Key collaborators on Body Puzzle include Domenico Paolella (The Nuns of Saint Archangel, Story of a Cloistered Nun) who co-wrote the screenplay, cinematographer Luigi Kuveiller (Investigation of a Citizen Above Suspicion, Deep Red) and composer Carlo Maria Cordio (Absurd, Witchery), who liberally uses Moussorgsky’s ‘A Night on Bald on Mountain’ as the killers’ calling card in the English language version of this film. The original Italian language release used Carl Orff’s ‘O Fortuna’ in place of the aforementioned ‘A Night on Bald on Mountain’.
Structure wise, Body Puzzle follows that blue print that were laid out by his father Mario, who’s first two thrillers The Girl Who Knew Too Much and Blood and Black Lace are considered the starting point for what would become the Giallo genre. And while all the clichés that one would associate with the Giallo genre are in full swing in this film, it does go against the grain in one way, the killers’ identity is revealed early on. Thus making this a film about the killers’ motives and not a cat ‘n’ mouse chase to discovered the killers’ identity. Of course the film ends like all Giallo’s end, with the killers’ Modus Operandi explained to wrap up all loose ends.

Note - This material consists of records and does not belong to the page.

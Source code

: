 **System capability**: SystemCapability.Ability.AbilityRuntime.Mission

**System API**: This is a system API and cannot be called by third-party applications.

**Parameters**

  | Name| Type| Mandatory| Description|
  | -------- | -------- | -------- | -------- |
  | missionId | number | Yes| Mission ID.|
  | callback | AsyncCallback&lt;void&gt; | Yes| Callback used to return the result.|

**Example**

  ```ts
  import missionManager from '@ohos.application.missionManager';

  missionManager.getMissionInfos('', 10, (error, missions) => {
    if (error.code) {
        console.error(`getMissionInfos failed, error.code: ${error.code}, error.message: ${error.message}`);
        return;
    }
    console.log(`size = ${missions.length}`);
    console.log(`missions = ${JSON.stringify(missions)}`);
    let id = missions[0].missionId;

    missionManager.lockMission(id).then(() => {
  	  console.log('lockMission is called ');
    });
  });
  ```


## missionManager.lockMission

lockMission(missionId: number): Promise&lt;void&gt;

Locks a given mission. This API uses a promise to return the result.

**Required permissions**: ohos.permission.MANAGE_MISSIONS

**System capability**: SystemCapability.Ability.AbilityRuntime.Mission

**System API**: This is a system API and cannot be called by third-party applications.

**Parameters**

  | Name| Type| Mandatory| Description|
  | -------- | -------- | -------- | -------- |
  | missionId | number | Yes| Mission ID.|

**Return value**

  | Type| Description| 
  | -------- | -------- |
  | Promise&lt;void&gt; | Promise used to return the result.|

From a production stand point Body Puzzle is a strong effort, the film is briskly paced, there are an ample amount of revelations to keep things interesting and there are a handful striking moments visually, most notably a kill scene involving a blind school teacher, who is carved up in front of her blind students. Also though the kill scenes are not as gory as one would expect from the Giallo genre, they are sufficiently gruesome.
Performance wise, the majority of the cast are merely adequate in their respective roles. Fortunately this is not a major blow since the main ingredient for why this film works as well as it does is Lamberto Bava’s strong direction, which does a superb job setting the tone and maintaining momentum. The cast does feature several recognizable faces like Gianni Garko (The Psychic) as the police chief, Erika Blanc (The Night Evelyn Came Out of the Grave) as a psychiatrist and Giovanni Lombardo Radice (City of the Living Dead) as a flamboyant caretaker of a horse stable. Ultimately, though Body Puzzle may not be a classic example of the Giallo genre, it is still a noteworthy entry that fans of the Giallo genre should thoroughly enjoy.

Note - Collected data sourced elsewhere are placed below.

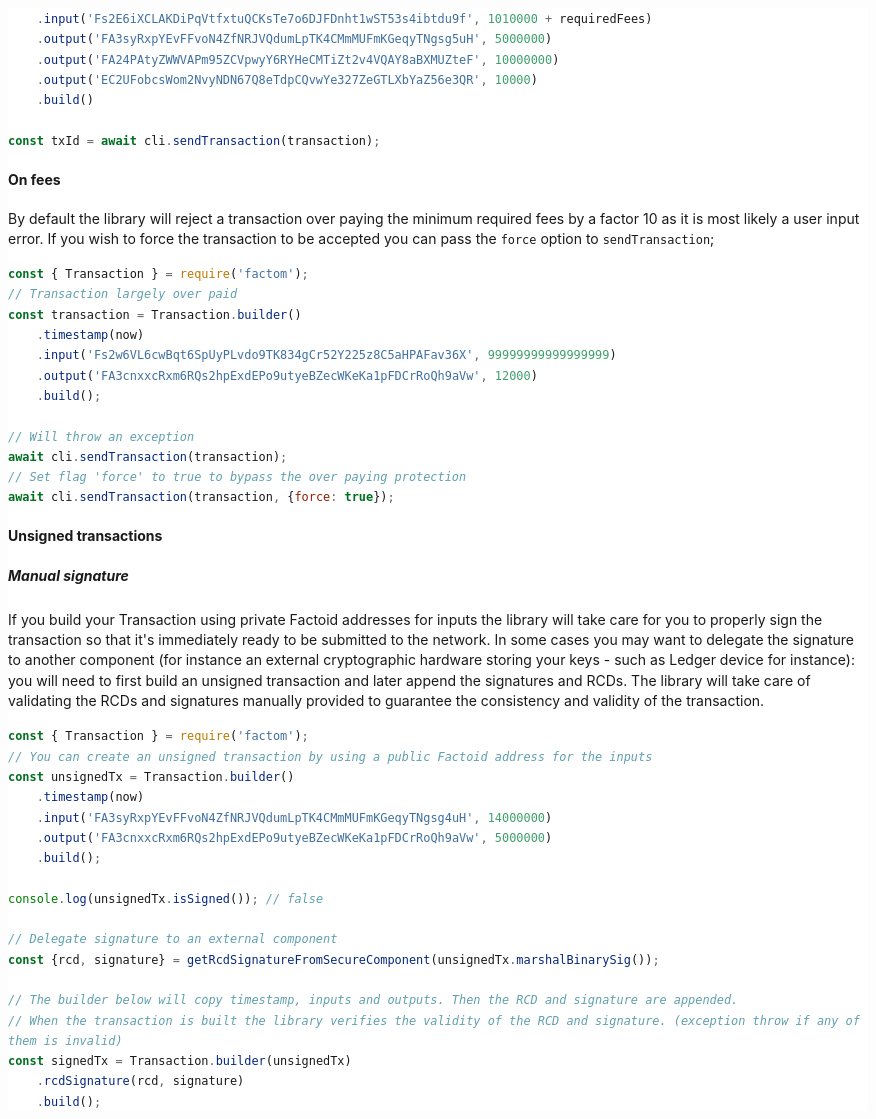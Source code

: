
 ```javascript
    .input('Fs2E6iXCLAKDiPqVtfxtuQCKsTe7o6DJFDnht1wST53s4ibtdu9f', 1010000 + requiredFees)
    .output('FA3syRxpYEvFFvoN4ZfNRJVQdumLpTK4CMmMUFmKGeqyTNgsg5uH', 5000000)
    .output('FA24PAtyZWWVAPm95ZCVpwyY6RYHeCMTiZt2v4VQAY8aBXMUZteF', 10000000)
    .output('EC2UFobcsWom2NvyNDN67Q8eTdpCQvwYe327ZeGTLXbYaZ56e3QR', 10000)
    .build()

const txId = await cli.sendTransaction(transaction);
```

#### On fees

By default the library will reject a transaction over paying the minimum required fees by a factor 10 as it is most likely a user input error. If you wish to force the transaction to be accepted you can pass the `force` option to `sendTransaction`;

```javascript
const { Transaction } = require('factom');
// Transaction largely over paid
const transaction = Transaction.builder()
    .timestamp(now)
    .input('Fs2w6VL6cwBqt6SpUyPLvdo9TK834gCr52Y225z8C5aHPAFav36X', 99999999999999999)
    .output('FA3cnxxcRxm6RQs2hpExdEPo9utyeBZecWKeKa1pFDCrRoQh9aVw', 12000)
    .build();

// Will throw an exception
await cli.sendTransaction(transaction);
// Set flag 'force' to true to bypass the over paying protection
await cli.sendTransaction(transaction, {force: true});
```

#### Unsigned transactions

##### Manual signature

If you build your Transaction using private Factoid addresses for inputs the library will take care for you to properly sign the transaction so that it's immediately ready to be submitted to the network. In some cases you may want to delegate the signature to another component (for instance an external cryptographic hardware storing your keys - such as Ledger device for instance): you will need to first build an unsigned transaction and later append the signatures and RCDs. The library will take care of validating the RCDs and signatures manually provided to guarantee the consistency and validity of the transaction.

```javascript
const { Transaction } = require('factom');
// You can create an unsigned transaction by using a public Factoid address for the inputs
const unsignedTx = Transaction.builder()
    .timestamp(now)
    .input('FA3syRxpYEvFFvoN4ZfNRJVQdumLpTK4CMmMUFmKGeqyTNgsg4uH', 14000000)
    .output('FA3cnxxcRxm6RQs2hpExdEPo9utyeBZecWKeKa1pFDCrRoQh9aVw', 5000000)
    .build();

console.log(unsignedTx.isSigned()); // false

// Delegate signature to an external component
const {rcd, signature} = getRcdSignatureFromSecureComponent(unsignedTx.marshalBinarySig());

// The builder below will copy timestamp, inputs and outputs. Then the RCD and signature are appended.
// When the transaction is built the library verifies the validity of the RCD and signature. (exception throw if any of them is invalid)
const signedTx = Transaction.builder(unsignedTx)
    .rcdSignature(rcd, signature)
    .build();
```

Raro Video presents Body Puzzle in a 1.66:1 anamorphic widescreen that retains the film’s intended aspect ratio. Body Puzzle has been release twice before on DVD in North America and both of these previous releases presented the film in a 4:3 full frame aspect ratio. For this release Raro Video have created a brand new transfer and it is safe to say that this is the best this film has looked to date on home video. Colors are nicely saturated, black levels look consistently good, details look crisp and there are no problems with compression.

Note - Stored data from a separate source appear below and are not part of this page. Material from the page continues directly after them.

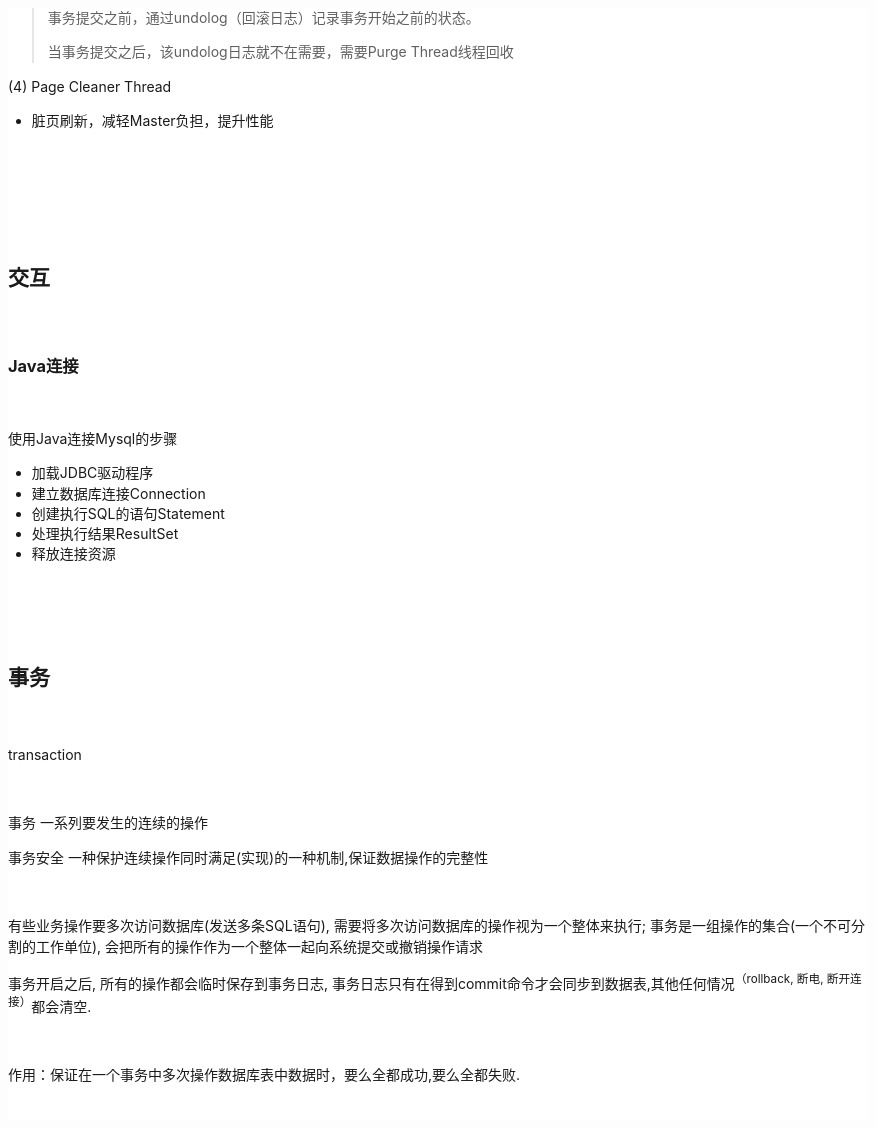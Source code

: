   > 事务提交之前，通过undolog（回滚日志）记录事务开始之前的状态。
  >
  > 当事务提交之后，该undolog日志就不在需要，需要Purge Thread线程回收
  >

(4) Page Cleaner Thread

* 脏页刷新，减轻Master负担，提升性能

‍

‍

‍

## 交互

‍

### Java连接

‍

使用Java连接Mysql的步骤

* 加载JDBC驱动程序
* 建立数据库连接Connection
* 创建执行SQL的语句Statement
* 处理执行结果ResultSet
* 释放连接资源

‍

‍

## 事务

‍

transaction

‍

事务    一系列要发生的连续的操作

事务安全    一种保护连续操作同时满足(实现)的一种机制,保证数据操作的完整性

‍

有些业务操作要多次访问数据库(发送多条SQL语句), 需要将多次访问数据库的操作视为一个整体来执行; 事务是一组操作的集合(一个不可分割的工作单位), 会把所有的操作作为一个整体一起向系统提交或撤销操作请求

事务开启之后, 所有的操作都会临时保存到事务日志, 事务日志只有在得到commit命令才会同步到数据表,其他任何情况<sup>（rollback, 断电, 断开连接）</sup>都会清空.

‍

作用：保证在一个事务中多次操作数据库表中数据时，要么全都成功,要么全都失败. 

‍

This release comes with one audio, a Dolby Digital mono mix in English. Outside of few instances in which music and effects sounds slightly more robust then they should. This audio mix is in very good shape, dialog comes through clearly and there are no problems with background noise. It should be noted that tech specs on the back of the DVD incorrectly list Italian as the only audio option and English subtitles. Neither of these have been included as part of this release, with English audio being the only option supplied.
Extras for this release are limited to a collectable booklet with a lengthy essay about the film and a text bio and filmography for director Lamberto Bava. Overall Body Puzzle gets a well rounded audio / video presentation from Raro Video.